Keyscapes are based on score data, not performance values, but Sapp adapted this approach for the representation of tempo and dynamic information, giving rise to what we call ‘timescapes’ and ‘dynascapes’. These are based on numerical values corresponding to each beat, the value representing tempo or duration in the case of timescapes, and global dynamics in the case of dynascapes. Each can take a number of forms, of which two are probably most useful.

The first is ‘Average’ scapes. These provide a view of the pattern of tempo or dynamic change across the performance: the lower rows show localised features, while higher rows show increasingly large-scale features. The examples below come from Cook's 'Performance analysis and Chopin's mazurkas' (Musicae Scientiae 11/2 [2007], 183-207), and represent tempo relations in Chopin's Mazurka Op. 68 No. 3 as recorded by Idil Biret (1990) and Artur Rubinstein (1966): they show how Biret plays without a great deal of rubato, taking the middle section at a much higher tempo, whereas Rubinstein's performance is full of light and shade, consequently de-emphasising the contrast between the middle section and the rest of the piece. Of course this information is already in the tempo graph below the timescape (in which the faint red line represents the average for all our recordings of that Mazurka), but the timescape presentation brings out particular aspects of it, especially at larger levels such as phrasing.

The second particularly useful kind of scape is the ‘Arch’ scape which works in a quite different way: it searches the tempo or dynamic data for evidence of phrase arching, using Pearson correlation. The arch timescape below represents Heinrich Nauhaus's 1955 recording of bars 1-32 of Chopin's Mazurka Op. 63 No. 3, with the red-orange flames showing rising arches (getting louder and faster), and the blue ones showing falling arches (getting softer and slower): it shows how Nauhaus creates a series of very regular phrase arches, almost exactly coordinated between tempo and dynamics (hence the bilateral symmetry). This figure, from Cook’s chapter in the Cambridge Companion to Recorded Music, was created by generating tempo and dynamic scapes separately, and then joining and annotating them using a drawing program.

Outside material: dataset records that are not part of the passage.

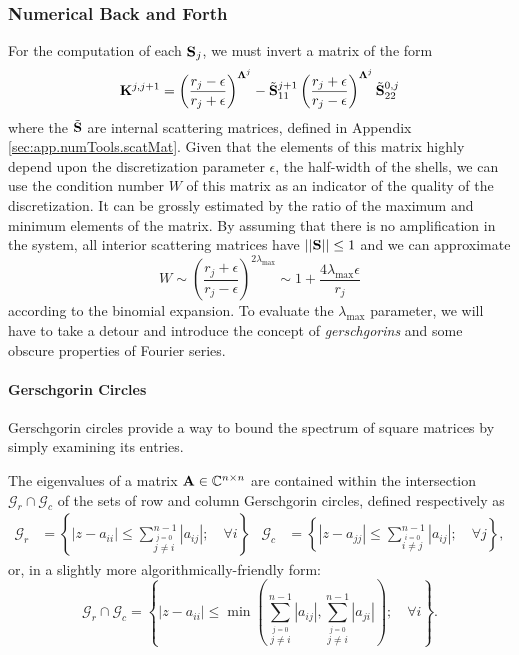 \subsubsection{Numerical Back and Forth}
For the computation of each $\mathbf{S}_j$, we must invert
a matrix of the form 
  \begin{equation}
  \mathbf{K}^{j,j+1} = \left(\frac{r_j-\epsilon}{r_j+\epsilon}\right)^{\boldsymbol{\Lambda}^j}
		    -\tilde{\mathbf{S}}^{j+1}_{11}\left(\frac{r_j+\epsilon}{r_j-\epsilon}\right)^{\boldsymbol{\Lambda}^j}\tilde{\mathbf{S}}^{0,j}_{22}
  \end{equation}
where the $\tilde{\mathbf{S}}$ are internal scattering matrices, 
defined in Appendix \ref{sec:app.numTools.scatMat}.
Given that the elements of this matrix highly depend upon the discretization
parameter $\epsilon$, the half-width of the shells, we can use the
condition number $W$ of this matrix as an indicator of the quality
of the discretization. It can be grossly estimated by the 
ratio of the maximum and minimum elements of the matrix. 
By assuming that there is no amplification in the system,
all interior scattering matrices have
$||\mathbf{S}||\leq1$ and we can approximate
  \begin{equation}
   W \sim \left(\frac{r_j+\epsilon}{r_j-\epsilon}\right)^{2\lambda_\text{max}}\sim 1 + \frac{4\lambda_\text{max}\epsilon}{r_j}
  \end{equation}
according to the binomial expansion.
To evaluate the $\lambda_\text{max}$ parameter, we will
have to take a detour and introduce the concept 
of \textit{\glspl{gerschgorin}} and some obscure
properties of Fourier series.

\paragraph{Gerschgorin Circles}
Gerschgorin circles provide a way to bound the spectrum 
of square matrices by simply examining its entries.

\begin{thm}
 The eigenvalues of a matrix $\mathbf{A}\in\mathbb{C}^{n\times n}$ are
 contained within the intersection $\mathcal{G}_r\cap\mathcal{G}_c$
 of the sets of row and column Gerschgorin circles, defined respectively as
  \begin{align*}
   \mathcal{G}_r	&= \left\{|z-a_{ii}| \leq \sum_{\stackrel{j=0}{j\neq i}}^{n-1} |a_{ij}|; \quad \forall i\right\}
  & \mathcal{G}_c	&= \left\{|z-a_{jj}| \leq \sum_{\stackrel{i=0}{i\neq j}}^{n-1} |a_{ij}|; \quad \forall j\right\},
  \end{align*}
 or, in a slightly more algorithmically-friendly form:
  \begin{equation}
   \mathcal{G}_r\cap\mathcal{G}_c = \left\{|z-a_{ii}| \leq \min\left(\sum_{\stackrel{j=0}{j\neq i}}^{n-1} |a_{ij}|,\sum_{\stackrel{j=0}{j\neq i}}^{n-1} |a_{ji}|\right)
				     ;\quad \forall i\right\}.
  \end{equation}
\end{thm}

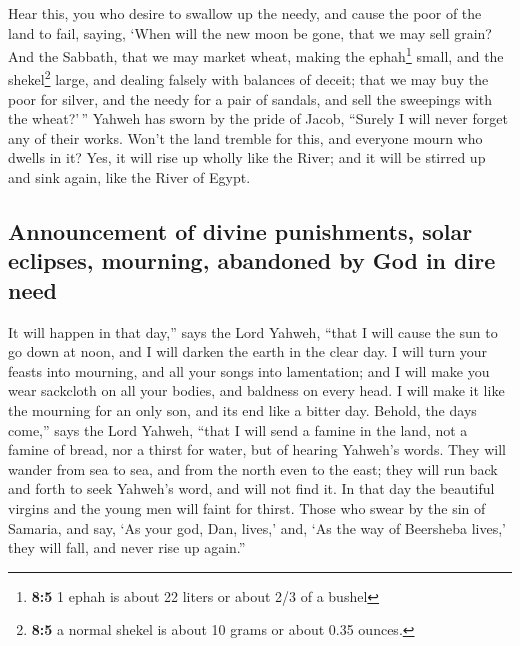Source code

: \begin{paracol}{2}
\begin{otherlanguage}{english}
 Hear this, you who desire to swallow up the needy, and
cause the poor of the land to fail,  saying, `When will
the new moon be gone, that we may sell grain? And the Sabbath, that we
may market wheat, making the ephah\footnote{\textbf{8:5} 1 ephah is
  about 22 liters or about 2/3 of a bushel} small, and the
shekel\footnote{\textbf{8:5} a normal shekel is about 10 grams or about
  0.35 ounces.} large, and dealing falsely with balances of deceit;
 that we may buy the poor for silver, and the needy for a
pair of sandals, and sell the sweepings with the wheat?'\,''
 Yahweh has sworn by the pride of Jacob, ``Surely I will
never forget any of their works.  Won't the land tremble
for this, and everyone mourn who dwells in it? Yes, it will rise up
wholly like the River; and it will be stirred up and sink again, like
the River of Egypt.

\hypertarget{announcement-of-divine-punishments-solar-eclipses-mourning-abandoned-by-god-in-dire-need}{%
\subsection{Announcement of divine punishments, solar eclipses,
mourning, abandoned by God in dire
need}\label{announcement-of-divine-punishments-solar-eclipses-mourning-abandoned-by-god-in-dire-need}}

 It will happen in that day,'' says the Lord Yahweh,
``that I will cause the sun to go down at noon, and I will darken the
earth in the clear day.  I will turn your feasts into
mourning, and all your songs into lamentation; and I will make you wear
sackcloth on all your bodies, and baldness on every head. I will make it
like the mourning for an only son, and its end like a bitter day.
 Behold, the days come,'' says the Lord Yahweh, ``that I
will send a famine in the land, not a famine of bread, nor a thirst for
water, but of hearing Yahweh's words.  They will wander
from sea to sea, and from the north even to the east; they will run back
and forth to seek Yahweh's word, and will not find it. 
In that day the beautiful virgins and the young men will faint for
thirst.  Those who swear by the sin of Samaria, and say,
`As your god, Dan, lives,' and, `As the way of Beersheba lives,' they
will fall, and never rise up again.''

\end{otherlanguage}


\end{paracol}
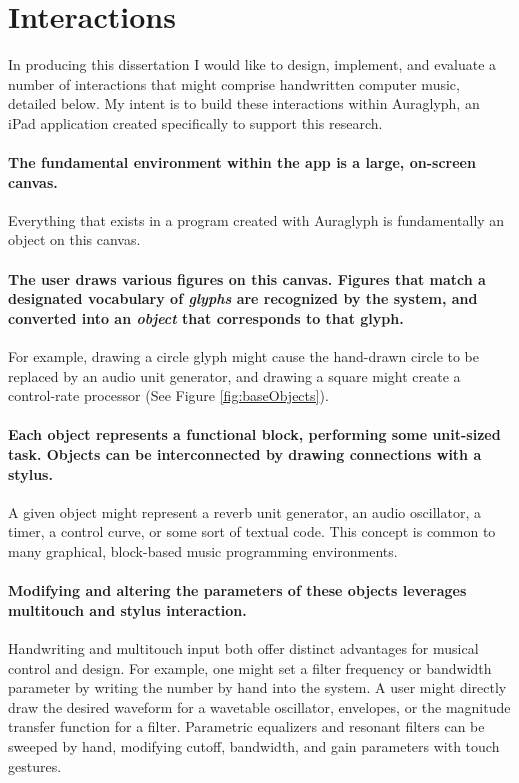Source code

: \documentclass[10pt,letterpaper]{article}
\begin{document}
\section{Interactions}
\label{sec:Interactions}

In producing this dissertation I would like to design, implement, and evaluate a number of interactions that might comprise handwritten computer music, detailed below. 
My intent is to build these interactions within Auraglyph, an iPad application created specifically to support this research. 

\paragraph{The fundamental environment within the app is a large, on-screen canvas.}  Everything that exists in a program created with Auraglyph is fundamentally an object on this canvas. 

\paragraph{The user draws various figures on this canvas. 
Figures that match a designated vocabulary of \emph{glyphs} are recognized by the system, and converted into an \emph{object} that corresponds to that glyph.} 
For example, drawing a circle glyph might cause the hand-drawn circle to be replaced by an audio unit generator, and drawing a square might create a control-rate processor (See Figure \ref{fig:baseObjects}).

\paragraph{Each object represents a functional block, performing some unit-sized task.
Objects can be interconnected by drawing connections with a stylus.}
A given object might represent a reverb unit generator, an audio oscillator, a timer, a control curve, or some sort of textual code. 
This concept is common to many graphical, block-based music programming environments. 

\paragraph{Modifying and altering the parameters of these objects leverages multitouch and stylus interaction.}
Handwriting and multitouch input both offer distinct advantages for musical control and design. 
For example, one might set a filter frequency or bandwidth parameter by writing the number by hand into the system. 
A user might directly draw the desired waveform for a wavetable oscillator, envelopes, or the magnitude transfer function for a filter. 
Parametric equalizers and resonant filters can be sweeped by hand, modifying cutoff, bandwidth, and gain parameters with touch gestures. 
\end{document}
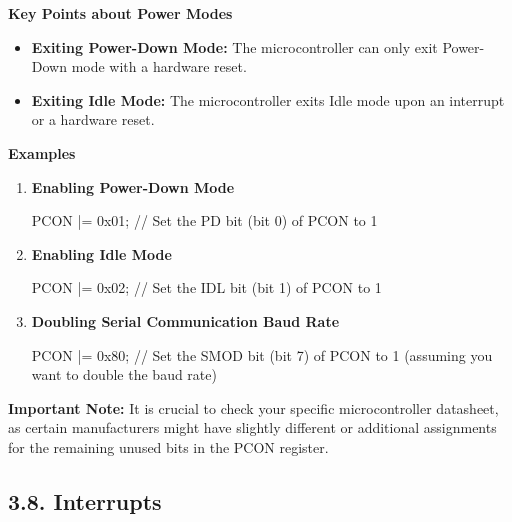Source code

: \documentclass[
]{article}
\newenvironment{Shaded}{}{}
\newcommand{\NormalTok}[1]{#1}
\begin{document}
\textbf{Key Points about Power Modes}

\begin{itemize}
\item
  \textbf{Exiting Power-Down Mode:} The microcontroller can only exit
  Power-Down mode with a hardware reset.
\item
  \textbf{Exiting Idle Mode:} The microcontroller exits Idle mode upon
  an interrupt or a hardware reset.
\end{itemize}

\textbf{Examples}

\begin{enumerate}
\def\labelenumi{\arabic{enumi}.}
\item
  \textbf{Enabling Power-Down Mode}

\begin{Shaded}
\begin{Highlighting}[]
\NormalTok{PCON |= 0x01; // Set the PD bit (bit 0) of PCON to \textquotesingle{}1\textquotesingle{}}
\end{Highlighting}
\end{Shaded}
\item
  \textbf{Enabling Idle Mode}

\begin{Shaded}
\begin{Highlighting}[]
\NormalTok{PCON |= 0x02; // Set the IDL bit (bit 1) of PCON to \textquotesingle{}1\textquotesingle{}}
\end{Highlighting}
\end{Shaded}
\item
  \textbf{Doubling Serial Communication Baud Rate}

\begin{Shaded}
\begin{Highlighting}[]
\NormalTok{PCON |= 0x80; // Set the SMOD bit (bit 7) of PCON to \textquotesingle{}1\textquotesingle{} (assuming you want to double the baud rate)}
\end{Highlighting}
\end{Shaded}
\end{enumerate}

\textbf{Important Note:} It is crucial to check your specific
microcontroller datasheet, as certain manufacturers might have slightly
different or additional assignments for the remaining unused bits in the
PCON register.

\hypertarget{38-interrupts}{%
\subsection{3.8. Interrupts}\label{38-interrupts}}
\end{document}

An explanation of timescapes and dynascapes, with examples, may be found on the Hierarchical Correlation Plots page, and you can generate your own using the online Scape plot generator. To create an Average scape, simply paste in your tempo or dynamic data and click on Submit; to create an Arch scape, click on Arch Correlation before Submit.

Tempo and dynamic profiles result from a number of possibly independent musical factors, for instance the patterns of small-scale accentuation that give rise to the ‘Mazurka’ effect as against such large-scale features as phrase arching. For this reason it can be helpful to separate out the note-to-note details from the larger shapes, and a simple way of doing this is by means of smoothing: you use a mathematical smoothing function to eliminate the note-to-note details, leaving the larger smoothed profile, and then you can subtract the smoothed profile from the original data, leaving just the note-to-note details (we call this ‘desmoothed’ or ‘unsmoothed’ data, though the correct mathematical term is ‘residual’). You can then adopt different analytical approaches for each set of data. Our online Data smoother generates smoothed and desmoothed data in a single operation, using an algorithm that avoids the shifting normally found in spreadsheet smoothing functions.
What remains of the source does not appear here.